*** Opening Study material ***

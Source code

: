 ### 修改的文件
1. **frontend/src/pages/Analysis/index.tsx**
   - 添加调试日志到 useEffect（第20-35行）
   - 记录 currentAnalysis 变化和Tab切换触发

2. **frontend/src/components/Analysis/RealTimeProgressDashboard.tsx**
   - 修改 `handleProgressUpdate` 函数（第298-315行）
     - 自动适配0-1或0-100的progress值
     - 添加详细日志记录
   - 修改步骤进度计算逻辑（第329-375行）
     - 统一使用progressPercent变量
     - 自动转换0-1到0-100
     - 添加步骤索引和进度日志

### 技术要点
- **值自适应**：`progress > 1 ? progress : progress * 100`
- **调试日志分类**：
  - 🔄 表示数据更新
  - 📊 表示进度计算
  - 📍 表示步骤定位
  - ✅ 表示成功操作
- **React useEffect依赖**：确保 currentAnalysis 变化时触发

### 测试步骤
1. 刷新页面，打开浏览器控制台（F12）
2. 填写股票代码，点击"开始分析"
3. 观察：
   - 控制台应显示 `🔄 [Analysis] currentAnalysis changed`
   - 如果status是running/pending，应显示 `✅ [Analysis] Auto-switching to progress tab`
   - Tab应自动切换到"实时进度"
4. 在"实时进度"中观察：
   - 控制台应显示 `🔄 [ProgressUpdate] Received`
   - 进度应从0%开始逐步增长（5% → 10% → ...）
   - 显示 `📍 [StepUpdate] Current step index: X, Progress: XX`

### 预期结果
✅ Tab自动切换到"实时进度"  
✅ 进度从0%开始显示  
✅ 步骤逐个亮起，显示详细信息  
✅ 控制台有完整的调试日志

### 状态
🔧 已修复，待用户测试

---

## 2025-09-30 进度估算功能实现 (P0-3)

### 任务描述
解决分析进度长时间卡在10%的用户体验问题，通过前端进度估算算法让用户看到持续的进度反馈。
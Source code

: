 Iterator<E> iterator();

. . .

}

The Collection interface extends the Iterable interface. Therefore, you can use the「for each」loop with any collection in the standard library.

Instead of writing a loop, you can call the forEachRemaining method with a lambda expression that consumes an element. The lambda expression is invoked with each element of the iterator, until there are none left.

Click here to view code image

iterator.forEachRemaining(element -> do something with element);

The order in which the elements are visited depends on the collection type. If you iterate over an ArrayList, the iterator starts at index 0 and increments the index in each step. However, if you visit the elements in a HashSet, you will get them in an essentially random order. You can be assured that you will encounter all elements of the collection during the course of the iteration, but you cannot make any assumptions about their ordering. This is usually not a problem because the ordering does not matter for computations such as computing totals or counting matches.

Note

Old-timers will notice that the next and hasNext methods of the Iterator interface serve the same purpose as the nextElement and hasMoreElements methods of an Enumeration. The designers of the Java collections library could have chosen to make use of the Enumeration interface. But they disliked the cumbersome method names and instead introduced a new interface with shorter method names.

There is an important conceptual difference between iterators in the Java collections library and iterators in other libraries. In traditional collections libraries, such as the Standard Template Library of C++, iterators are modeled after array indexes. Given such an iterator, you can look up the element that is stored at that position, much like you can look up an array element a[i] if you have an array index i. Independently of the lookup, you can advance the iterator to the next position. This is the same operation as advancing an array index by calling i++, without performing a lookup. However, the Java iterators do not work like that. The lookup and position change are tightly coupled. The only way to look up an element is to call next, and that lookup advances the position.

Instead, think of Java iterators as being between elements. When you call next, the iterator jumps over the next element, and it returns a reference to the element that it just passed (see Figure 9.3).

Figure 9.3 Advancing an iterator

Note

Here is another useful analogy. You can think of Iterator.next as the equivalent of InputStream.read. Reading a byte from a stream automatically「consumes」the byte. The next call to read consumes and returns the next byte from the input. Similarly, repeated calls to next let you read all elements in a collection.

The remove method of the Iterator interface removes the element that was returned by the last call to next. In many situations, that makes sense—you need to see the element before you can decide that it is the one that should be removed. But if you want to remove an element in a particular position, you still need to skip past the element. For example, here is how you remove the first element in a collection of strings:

*** Closing Study material ***

What needs to be done:
Would you transcribe the data above exactly as it stands?

Response for this exercise:
Source code

: ### 修改的文件
1. **frontend/src/pages/Analysis/index.tsx**
   - 添加调试日志到 useEffect（第20-35行）
   - 记录 currentAnalysis 变化和Tab切换触发

2. **frontend/src/components/Analysis/RealTimeProgressDashboard.tsx**
   - 修改 `handleProgressUpdate` 函数（第298-315行）
     - 自动适配0-1或0-100的progress值
     - 添加详细日志记录
   - 修改步骤进度计算逻辑（第329-375行）
     - 统一使用progressPercent变量
     - 自动转换0-1到0-100
     - 添加步骤索引和进度日志

### 技术要点
- **值自适应**：`progress > 1 ? progress : progress * 100`
- **调试日志分类**：
  - 🔄 表示数据更新
  - 📊 表示进度计算
  - 📍 表示步骤定位
  - ✅ 表示成功操作
- **React useEffect依赖**：确保 currentAnalysis 变化时触发

### 测试步骤
1. 刷新页面，打开浏览器控制台（F12）
2. 填写股票代码，点击"开始分析"
3. 观察：
   - 控制台应显示 `🔄 [Analysis] currentAnalysis changed`
   - 如果status是running/pending，应显示 `✅ [Analysis] Auto-switching to progress tab`
   - Tab应自动切换到"实时进度"
4. 在"实时进度"中观察：
   - 控制台应显示 `🔄 [ProgressUpdate] Received`
   - 进度应从0%开始逐步增长（5% → 10% → ...）
   - 显示 `📍 [StepUpdate] Current step index: X, Progress: XX`

### 预期结果
✅ Tab自动切换到"实时进度"  
✅ 进度从0%开始显示  
✅ 步骤逐个亮起，显示详细信息  
✅ 控制台有完整的调试日志

### 状态
🔧 已修复，待用户测试

---

## 2025-09-30 进度估算功能实现 (P0-3)

### 任务描述
解决分析进度长时间卡在10%的用户体验问题，通过前端进度估算算法让用户看到持续的进度反馈。
Source code

: Iterator<E> iterator();

. . .

}

The Collection interface extends the Iterable interface. Therefore, you can use the「for each」loop with any collection in the standard library.

Instead of writing a loop, you can call the forEachRemaining method with a lambda expression that consumes an element. The lambda expression is invoked with each element of the iterator, until there are none left.

Click here to view code image

iterator.forEachRemaining(element -> do something with element);

The order in which the elements are visited depends on the collection type. If you iterate over an ArrayList, the iterator starts at index 0 and increments the index in each step. However, if you visit the elements in a HashSet, you will get them in an essentially random order. You can be assured that you will encounter all elements of the collection during the course of the iteration, but you cannot make any assumptions about their ordering. This is usually not a problem because the ordering does not matter for computations such as computing totals or counting matches.

Note

Old-timers will notice that the next and hasNext methods of the Iterator interface serve the same purpose as the nextElement and hasMoreElements methods of an Enumeration. The designers of the Java collections library could have chosen to make use of the Enumeration interface. But they disliked the cumbersome method names and instead introduced a new interface with shorter method names.

There is an important conceptual difference between iterators in the Java collections library and iterators in other libraries. In traditional collections libraries, such as the Standard Template Library of C++, iterators are modeled after array indexes. Given such an iterator, you can look up the element that is stored at that position, much like you can look up an array element a[i] if you have an array index i. Independently of the lookup, you can advance the iterator to the next position. This is the same operation as advancing an array index by calling i++, without performing a lookup. However, the Java iterators do not work like that. The lookup and position change are tightly coupled. The only way to look up an element is to call next, and that lookup advances the position.

Instead, think of Java iterators as being between elements. When you call next, the iterator jumps over the next element, and it returns a reference to the element that it just passed (see Figure 9.3).

Figure 9.3 Advancing an iterator

Note

Here is another useful analogy. You can think of Iterator.next as the equivalent of InputStream.read. Reading a byte from a stream automatically「consumes」the byte. The next call to read consumes and returns the next byte from the input. Similarly, repeated calls to next let you read all elements in a collection.

The remove method of the Iterator interface removes the element that was returned by the last call to next. In many situations, that makes sense—you need to see the element before you can decide that it is the one that should be removed. But if you want to remove an element in a particular position, you still need to skip past the element. For example, here is how you remove the first element in a collection of strings:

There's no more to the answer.